Updated: Jul 25, 2022
Named after its apple-blossom-like flower, the mayapple (Podophyllum peltatum) is a unique native forest plant with conspicuous lobed leaves. These plants are often found growing in large colonial groups in lightly shaded woodlands. The plants divide via root rhizomes, spreading across the forest floor. Mayapples produce small white flowers beginning in May that develop into fruit during the late summer (hence their name). All parts of the plant but the well-ripened fruit is toxic for humans and animals alike. Fruit can be eaten in small amounts and is sometimes made into jelly or jam. While there are folklore stories associated with the plant and some evidence of topical medicinal properties, there have been accounts of mayapple poisoning so be cautious with consuming the fruits.

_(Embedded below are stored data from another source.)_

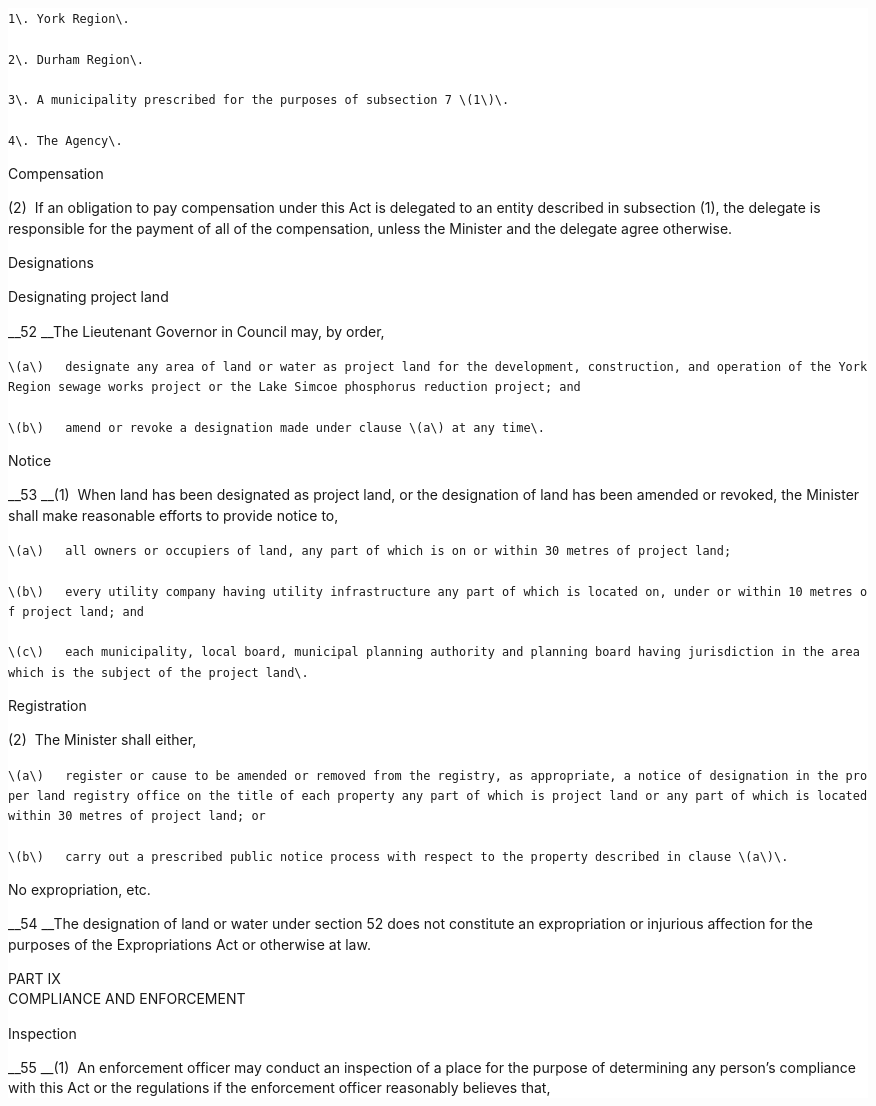 	1\.	York Region\.

	2\.	Durham Region\.

	3\.	A municipality prescribed for the purposes of subsection 7 \(1\)\.

	4\.	The Agency\.

Compensation

\(2\)  If an obligation to pay compensation under this Act is delegated to an entity described in subsection \(1\), the delegate is responsible for the payment of all of the compensation, unless the Minister and the delegate agree otherwise\.

<a id="BK67"></a>Designations

Designating project land

<a id="BK68"></a>__52 __The Lieutenant Governor in Council may, by order,

	\(a\)	designate any area of land or water as project land for the development, construction, and operation of the York Region sewage works project or the Lake Simcoe phosphorus reduction project; and

	\(b\)	amend or revoke a designation made under clause \(a\) at any time\.

Notice

<a id="BK69"></a>__53 __\(1\)  When land has been designated as project land, or the designation of land has been amended or revoked, the Minister shall make reasonable efforts to provide notice to,

	\(a\)	all owners or occupiers of land, any part of which is on or within 30 metres of project land;

	\(b\)	every utility company having utility infrastructure any part of which is located on, under or within 10 metres of project land; and

	\(c\)	each municipality, local board, municipal planning authority and planning board having jurisdiction in the area which is the subject of the project land\.

Registration

\(2\)  The Minister shall either,

	\(a\)	register or cause to be amended or removed from the registry, as appropriate, a notice of designation in the proper land registry office on the title of each property any part of which is project land or any part of which is located within 30 metres of project land; or

	\(b\)	carry out a prescribed public notice process with respect to the property described in clause \(a\)\.

No expropriation, etc\.

<a id="BK70"></a>__54 __The designation of land or water under section 52 does not constitute an expropriation or injurious affection for the purposes of the Expropriations Act or otherwise at law\.

<a id="BK71"></a>PART IX  
COMPLIANCE AND ENFORCEMENT

Inspection

<a id="BK72"></a>__55 __\(1\)  An enforcement officer may conduct an inspection of a place for the purpose of determining any person’s compliance with this Act or the regulations if the enforcement officer reasonably believes that,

Image: a colony of mayapple plants in the woods.
Image: Mayapple flower
Looking for mayapples? Mayapple prefers moist, shaded soils of hardwood forests. They do not like competition from other plants meaning you will often find them in open forests. They go dormant during the summer months and die back as the season progresses so spring into early summer is the best time to see these unique plants.
Image: Mayapples can spread across vast areas of the forest floor, creating a "carpet" of mayapples
These curious plants can also make great additions to shady home landscaping either as border plants or forest groundcover. Mayapples are easy to propagate from rhizomes and if planted in a suitable site, will quickly spread, soon filling your forest with many little “apples” come May.